Terrorist Accused of Attacking Minorities Killed In Indian Kashmir
Srinagar - Security forces in Indian Kashmir have gunned down a terrorist accused of attacking local members of the local minority community, killing an armed forces personnel and targeting non-Kashmiris, the police said on Wednesday.
Mukhtar Bhat, who according to the Indian authorities was part of the terrorist organization Lashkar-e-Taiba (LeT), “was involved in the killing of an assistant sub inspector of CRPF personnel and an attack on two migrant labourers,” an official, who asked not to be named as he is not authorized to talk to the media, told EFE.
“Mukhtar Bhat, along with a foreigner, Mushfiq, were going for a suicide attack on a security force camp,” he added.
Bhat and Mushfiq were killed on Monday, along with two other insurgents, in operations in Awantipora, in Pulwama district, according to a tweet by the Kashmir Police.
The security forces on Tuesday claimed to have arrested three LeT insurgents in an operation in which they recovered 10 kilos of explosives in Srinagar, the region’s main city.

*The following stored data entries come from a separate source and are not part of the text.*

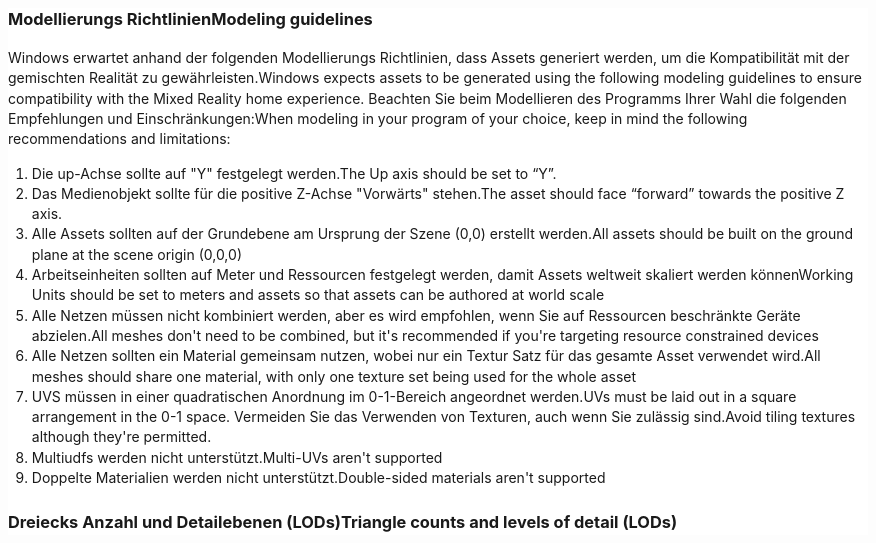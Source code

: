 ### <a name="modeling-guidelines"></a><span data-ttu-id="ffd1b-123">Modellierungs Richtlinien</span><span class="sxs-lookup"><span data-stu-id="ffd1b-123">Modeling guidelines</span></span>

<span data-ttu-id="ffd1b-124">Windows erwartet anhand der folgenden Modellierungs Richtlinien, dass Assets generiert werden, um die Kompatibilität mit der gemischten Realität zu gewährleisten.</span><span class="sxs-lookup"><span data-stu-id="ffd1b-124">Windows expects assets to be generated using the following modeling guidelines to ensure compatibility with the Mixed Reality home experience.</span></span> <span data-ttu-id="ffd1b-125">Beachten Sie beim Modellieren des Programms Ihrer Wahl die folgenden Empfehlungen und Einschränkungen:</span><span class="sxs-lookup"><span data-stu-id="ffd1b-125">When modeling in your program of your choice, keep in mind the following recommendations and limitations:</span></span>
1. <span data-ttu-id="ffd1b-126">Die up-Achse sollte auf "Y" festgelegt werden.</span><span class="sxs-lookup"><span data-stu-id="ffd1b-126">The Up axis should be set to “Y”.</span></span>
2. <span data-ttu-id="ffd1b-127">Das Medienobjekt sollte für die positive Z-Achse "Vorwärts" stehen.</span><span class="sxs-lookup"><span data-stu-id="ffd1b-127">The asset should face “forward” towards the positive Z axis.</span></span>
3. <span data-ttu-id="ffd1b-128">Alle Assets sollten auf der Grundebene am Ursprung der Szene (0,0) erstellt werden.</span><span class="sxs-lookup"><span data-stu-id="ffd1b-128">All assets should be built on the ground plane at the scene origin (0,0,0)</span></span>
4. <span data-ttu-id="ffd1b-129">Arbeitseinheiten sollten auf Meter und Ressourcen festgelegt werden, damit Assets weltweit skaliert werden können</span><span class="sxs-lookup"><span data-stu-id="ffd1b-129">Working Units should be set to meters and assets so that assets can be authored at world scale</span></span>
5. <span data-ttu-id="ffd1b-130">Alle Netzen müssen nicht kombiniert werden, aber es wird empfohlen, wenn Sie auf Ressourcen beschränkte Geräte abzielen.</span><span class="sxs-lookup"><span data-stu-id="ffd1b-130">All meshes don't need to be combined, but it's recommended if you're targeting resource constrained devices</span></span>
6. <span data-ttu-id="ffd1b-131">Alle Netzen sollten ein Material gemeinsam nutzen, wobei nur ein Textur Satz für das gesamte Asset verwendet wird.</span><span class="sxs-lookup"><span data-stu-id="ffd1b-131">All meshes should share one material, with only one texture set being used for the whole asset</span></span>
7. <span data-ttu-id="ffd1b-132">UVS müssen in einer quadratischen Anordnung im 0-1-Bereich angeordnet werden.</span><span class="sxs-lookup"><span data-stu-id="ffd1b-132">UVs must be laid out in a square arrangement in the 0-1 space.</span></span> <span data-ttu-id="ffd1b-133">Vermeiden Sie das Verwenden von Texturen, auch wenn Sie zulässig sind.</span><span class="sxs-lookup"><span data-stu-id="ffd1b-133">Avoid tiling textures although they're permitted.</span></span>
8. <span data-ttu-id="ffd1b-134">Multiudfs werden nicht unterstützt.</span><span class="sxs-lookup"><span data-stu-id="ffd1b-134">Multi-UVs aren't supported</span></span>
9. <span data-ttu-id="ffd1b-135">Doppelte Materialien werden nicht unterstützt.</span><span class="sxs-lookup"><span data-stu-id="ffd1b-135">Double-sided materials aren't supported</span></span>

### <a name="triangle-counts-and-levels-of-detail-lods"></a><span data-ttu-id="ffd1b-136">Dreiecks Anzahl und Detailebenen (LODs)</span><span class="sxs-lookup"><span data-stu-id="ffd1b-136">Triangle counts and levels of detail (LODs)</span></span>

Jammu Kashmir Police chief Dilbagh Singh told reporters on Sunday that they were looking to “wipe out” terrorism from “its roots.”
“Police and other security forces are working in tandem to wipe out terrorism from its roots,” he said, adding that “this year, so far, 40 foreign terrorists have been killed which has brought down the local recruitment of youth into terrorist ranks.”
On Oct. 18, two migrant workers were killed in a grenade attack in Indian Kashmir, in what was the latest targeted attack by insurgents on non-Kashmiri or Hindu residents to intimidate outsiders into fleeing this Muslim-majority region.
Such attacks have been on the rise in the region since August 2019, when the government of the Hindu nationalist party BJP withdrew Indian Kashmir’s semi-autonomous status.
The resurgence of attacks also coincides with the government’s rush to take greater control of the region, by reforming local norms, which it claims will serve to promote development.
In this regard, the government has now allowed individuals and firms from outside the region to enter and settle down, something not permitted earlier owing to its their special status.
The move is seen by critics as a way to change the demography of this Muslim-majority region.